Il 25 gennaio 1890 la giornalista americana Nellie Bly fece ritorno a New York dopo aver completato un incredibile viaggio attorno al mondo in soli 72 giorni, stabilendo un record e dimostrando al mondo le capacità e la determinazione delle donne in un’epoca dominata dagli uomini. Ispirata al celebre romanzo di Jules Verne, “Il giro del mondo in 80 giorni”, Bly propose l’impresa al suo editore, il New York World, come parte di una strategia per aumentare le vendite del giornale. Partì il 14 novembre 1889, salpando da Hoboken, New Jersey, per intraprendere un viaggio epico attraverso l’Europa, il Medio Oriente, l’Asia e l’America.
Armata solo di un piccolo bagaglio e della sua determinazione, affrontò ostacoli logistici, condizioni meteo avverse e pregiudizi di genere. Lungo il percorso, incontrò persino Jules Verne in Francia, che la incoraggiò.

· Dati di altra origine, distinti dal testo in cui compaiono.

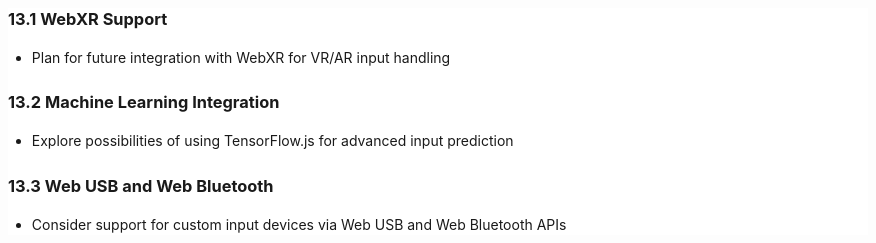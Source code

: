  ### 13.1 WebXR Support
 - Plan for future integration with WebXR for VR/AR input handling

 ### 13.2 Machine Learning Integration
 - Explore possibilities of using TensorFlow.js for advanced input prediction

 ### 13.3 Web USB and Web Bluetooth
 - Consider support for custom input devices via Web USB and Web Bluetooth APIs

Il ritorno di Bly a New York fu accolto con entusiasmo, e la sua impresa divenne un simbolo di modernità, velocità e intraprendenza femminile. Con il suo viaggio, Bly non solo stabilì un record mondiale, ma sfidò anche le convenzioni sociali dell’epoca, diventando un’icona per il giornalismo e l’emancipazione delle donne.